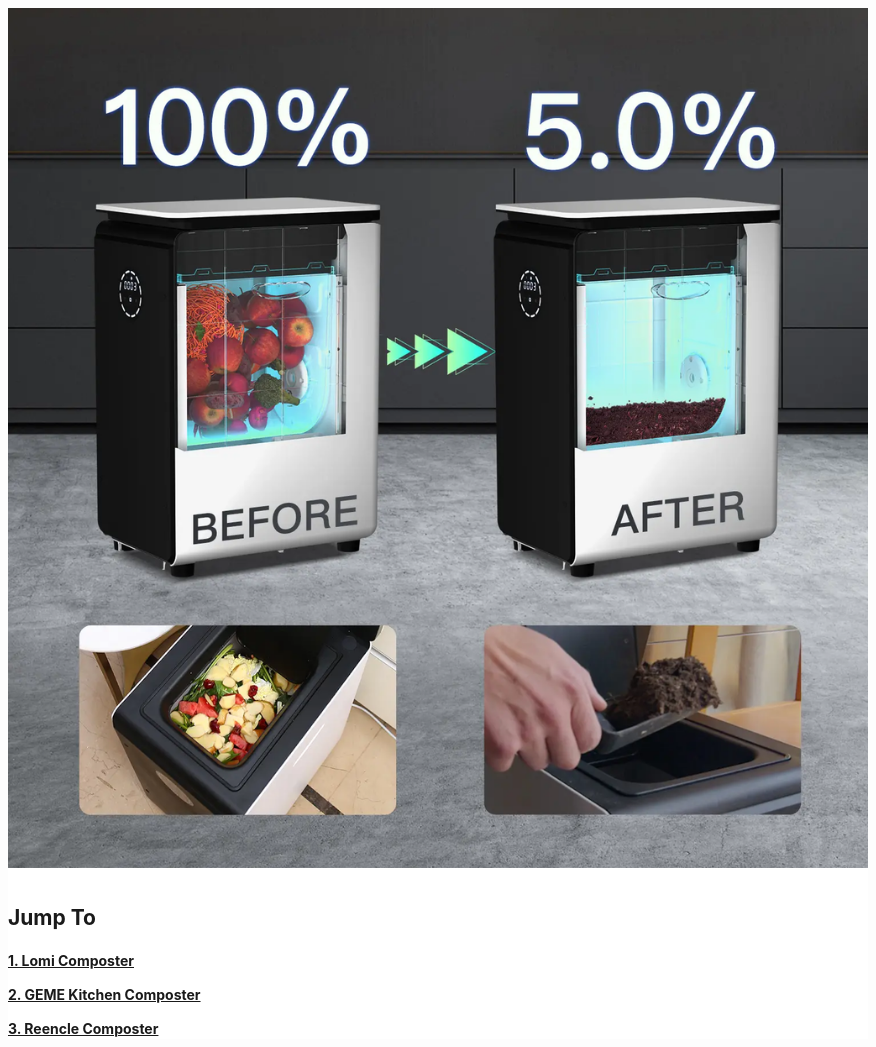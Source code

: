 ![The best kitchen composter](./img/geme-kitchen-composter-02.jpg)



<h2 className="jump-to">Jump To</h2>

[**1. Lomi Composter**](#1-lomi-kitchen-composter)

[**2. GEME Kitchen Composter**](#2-geme-kitchen-composter)

[**3. Reencle Composter**](#3-reencle-composter)
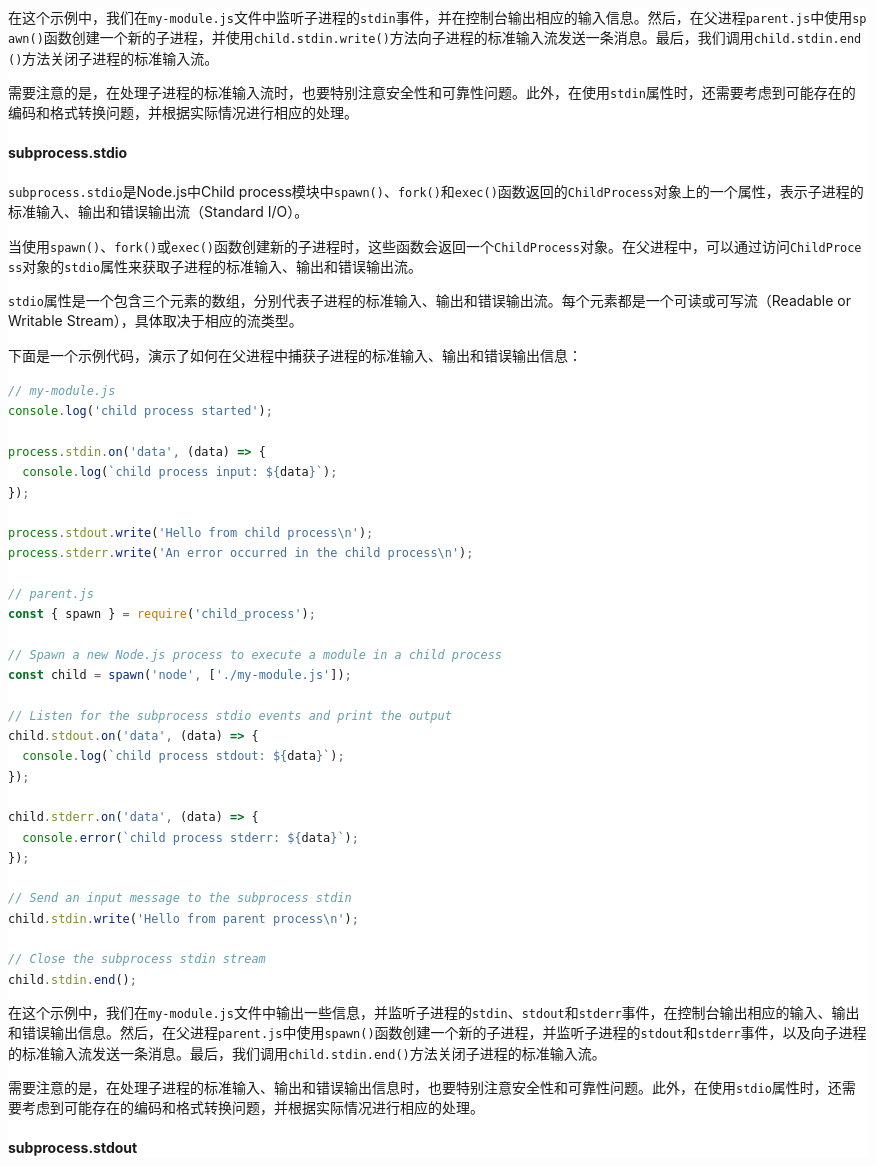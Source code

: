 在这个示例中，我们在`my-module.js`文件中监听子进程的`stdin`事件，并在控制台输出相应的输入信息。然后，在父进程`parent.js`中使用`spawn()`函数创建一个新的子进程，并使用`child.stdin.write()`方法向子进程的标准输入流发送一条消息。最后，我们调用`child.stdin.end()`方法关闭子进程的标准输入流。

需要注意的是，在处理子进程的标准输入流时，也要特别注意安全性和可靠性问题。此外，在使用`stdin`属性时，还需要考虑到可能存在的编码和格式转换问题，并根据实际情况进行相应的处理。
#### subprocess.stdio

`subprocess.stdio`是Node.js中Child process模块中`spawn()`、`fork()`和`exec()`函数返回的`ChildProcess`对象上的一个属性，表示子进程的标准输入、输出和错误输出流（Standard I/O）。

当使用`spawn()`、`fork()`或`exec()`函数创建新的子进程时，这些函数会返回一个`ChildProcess`对象。在父进程中，可以通过访问`ChildProcess`对象的`stdio`属性来获取子进程的标准输入、输出和错误输出流。

`stdio`属性是一个包含三个元素的数组，分别代表子进程的标准输入、输出和错误输出流。每个元素都是一个可读或可写流（Readable or Writable Stream），具体取决于相应的流类型。

下面是一个示例代码，演示了如何在父进程中捕获子进程的标准输入、输出和错误输出信息：

```javascript
// my-module.js
console.log('child process started');

process.stdin.on('data', (data) => {
  console.log(`child process input: ${data}`);
});

process.stdout.write('Hello from child process\n');
process.stderr.write('An error occurred in the child process\n');

// parent.js
const { spawn } = require('child_process');

// Spawn a new Node.js process to execute a module in a child process
const child = spawn('node', ['./my-module.js']);

// Listen for the subprocess stdio events and print the output
child.stdout.on('data', (data) => {
  console.log(`child process stdout: ${data}`);
});

child.stderr.on('data', (data) => {
  console.error(`child process stderr: ${data}`);
});

// Send an input message to the subprocess stdin
child.stdin.write('Hello from parent process\n');

// Close the subprocess stdin stream
child.stdin.end();
```

在这个示例中，我们在`my-module.js`文件中输出一些信息，并监听子进程的`stdin`、`stdout`和`stderr`事件，在控制台输出相应的输入、输出和错误输出信息。然后，在父进程`parent.js`中使用`spawn()`函数创建一个新的子进程，并监听子进程的`stdout`和`stderr`事件，以及向子进程的标准输入流发送一条消息。最后，我们调用`child.stdin.end()`方法关闭子进程的标准输入流。

需要注意的是，在处理子进程的标准输入、输出和错误输出信息时，也要特别注意安全性和可靠性问题。此外，在使用`stdio`属性时，还需要考虑到可能存在的编码和格式转换问题，并根据实际情况进行相应的处理。
#### subprocess.stdout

------------

**WHAT THE EXERCISE ASKS**. Only the count belongs in your answer, so please work out how many lines of the data contain "write".

**RESPONSE TO THIS TASK**. 4